Assignment = Check the material that follows for the word "Join" and say how many lines contain it, with no other words.

Dataset records =
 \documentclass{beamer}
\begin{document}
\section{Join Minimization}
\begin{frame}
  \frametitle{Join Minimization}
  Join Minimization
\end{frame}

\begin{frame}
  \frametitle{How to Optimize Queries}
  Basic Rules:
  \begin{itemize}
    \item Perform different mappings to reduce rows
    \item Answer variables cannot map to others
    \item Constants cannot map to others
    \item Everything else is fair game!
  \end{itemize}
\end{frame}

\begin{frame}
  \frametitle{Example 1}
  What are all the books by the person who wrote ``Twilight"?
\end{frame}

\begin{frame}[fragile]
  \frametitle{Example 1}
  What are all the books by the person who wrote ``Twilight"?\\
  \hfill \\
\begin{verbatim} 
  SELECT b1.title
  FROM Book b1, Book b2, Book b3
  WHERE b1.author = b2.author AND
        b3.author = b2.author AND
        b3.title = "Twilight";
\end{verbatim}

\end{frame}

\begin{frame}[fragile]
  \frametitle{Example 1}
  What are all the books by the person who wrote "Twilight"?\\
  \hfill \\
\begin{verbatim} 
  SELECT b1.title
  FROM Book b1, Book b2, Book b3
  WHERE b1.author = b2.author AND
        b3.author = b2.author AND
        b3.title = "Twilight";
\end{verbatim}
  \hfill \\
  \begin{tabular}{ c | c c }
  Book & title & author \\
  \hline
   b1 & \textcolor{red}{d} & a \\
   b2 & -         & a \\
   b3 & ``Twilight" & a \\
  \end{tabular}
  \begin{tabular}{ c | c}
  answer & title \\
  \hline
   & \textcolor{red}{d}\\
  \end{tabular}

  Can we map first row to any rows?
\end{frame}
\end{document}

...

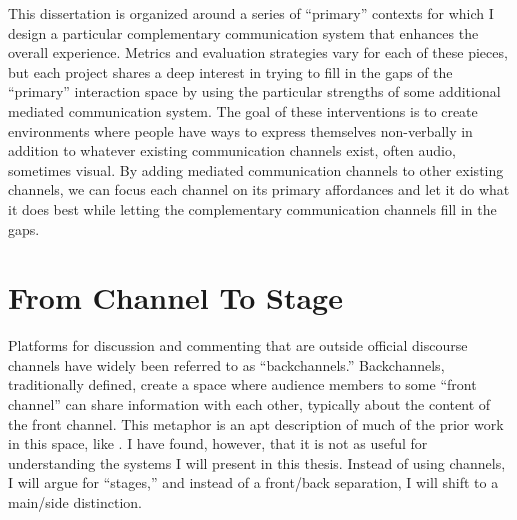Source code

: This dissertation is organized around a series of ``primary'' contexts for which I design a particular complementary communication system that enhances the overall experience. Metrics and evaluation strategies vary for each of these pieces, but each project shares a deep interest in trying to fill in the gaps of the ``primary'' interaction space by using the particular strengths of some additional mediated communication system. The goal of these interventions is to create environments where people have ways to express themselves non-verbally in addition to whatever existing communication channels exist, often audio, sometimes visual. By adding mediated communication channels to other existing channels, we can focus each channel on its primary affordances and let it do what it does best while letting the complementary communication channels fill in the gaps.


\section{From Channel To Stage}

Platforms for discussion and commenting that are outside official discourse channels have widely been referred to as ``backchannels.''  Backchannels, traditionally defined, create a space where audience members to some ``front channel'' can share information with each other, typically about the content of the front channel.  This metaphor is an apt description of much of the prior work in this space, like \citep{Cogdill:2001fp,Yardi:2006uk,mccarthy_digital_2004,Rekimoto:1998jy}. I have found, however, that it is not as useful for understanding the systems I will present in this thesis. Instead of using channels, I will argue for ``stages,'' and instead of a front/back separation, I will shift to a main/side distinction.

Written response = 3